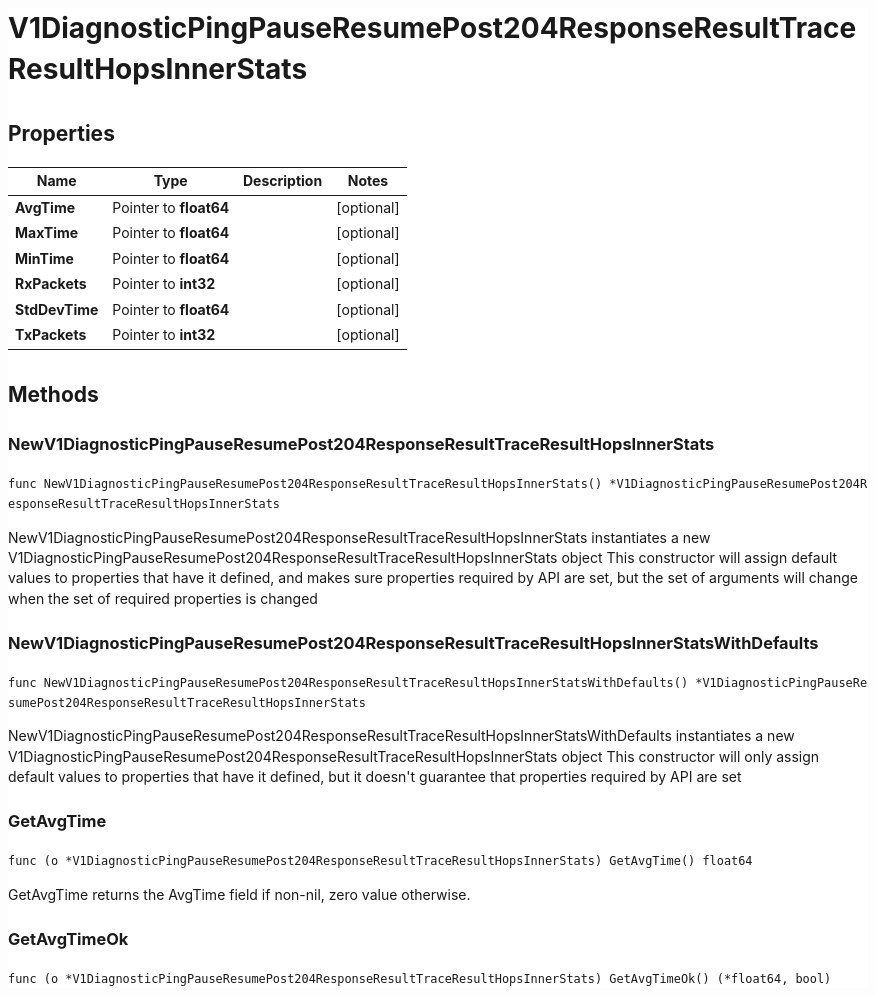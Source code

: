 # V1DiagnosticPingPauseResumePost204ResponseResultTraceResultHopsInnerStats

## Properties

Name | Type | Description | Notes
------------ | ------------- | ------------- | -------------
**AvgTime** | Pointer to **float64** |  | [optional] 
**MaxTime** | Pointer to **float64** |  | [optional] 
**MinTime** | Pointer to **float64** |  | [optional] 
**RxPackets** | Pointer to **int32** |  | [optional] 
**StdDevTime** | Pointer to **float64** |  | [optional] 
**TxPackets** | Pointer to **int32** |  | [optional] 

## Methods

### NewV1DiagnosticPingPauseResumePost204ResponseResultTraceResultHopsInnerStats

`func NewV1DiagnosticPingPauseResumePost204ResponseResultTraceResultHopsInnerStats() *V1DiagnosticPingPauseResumePost204ResponseResultTraceResultHopsInnerStats`

NewV1DiagnosticPingPauseResumePost204ResponseResultTraceResultHopsInnerStats instantiates a new V1DiagnosticPingPauseResumePost204ResponseResultTraceResultHopsInnerStats object
This constructor will assign default values to properties that have it defined,
and makes sure properties required by API are set, but the set of arguments
will change when the set of required properties is changed

### NewV1DiagnosticPingPauseResumePost204ResponseResultTraceResultHopsInnerStatsWithDefaults

`func NewV1DiagnosticPingPauseResumePost204ResponseResultTraceResultHopsInnerStatsWithDefaults() *V1DiagnosticPingPauseResumePost204ResponseResultTraceResultHopsInnerStats`

NewV1DiagnosticPingPauseResumePost204ResponseResultTraceResultHopsInnerStatsWithDefaults instantiates a new V1DiagnosticPingPauseResumePost204ResponseResultTraceResultHopsInnerStats object
This constructor will only assign default values to properties that have it defined,
but it doesn't guarantee that properties required by API are set

### GetAvgTime

`func (o *V1DiagnosticPingPauseResumePost204ResponseResultTraceResultHopsInnerStats) GetAvgTime() float64`

GetAvgTime returns the AvgTime field if non-nil, zero value otherwise.

### GetAvgTimeOk

`func (o *V1DiagnosticPingPauseResumePost204ResponseResultTraceResultHopsInnerStats) GetAvgTimeOk() (*float64, bool)`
== == ==
## EXERCISE REQUIREMENTS
Write out exactly those lines running from the line with "### GetAvgTimeOk" to the end of the data above, the first and last included.

## ANSWER
### GetAvgTimeOk

`func (o *V1DiagnosticPingPauseResumePost204ResponseResultTraceResultHopsInnerStats) GetAvgTimeOk() (*float64, bool)`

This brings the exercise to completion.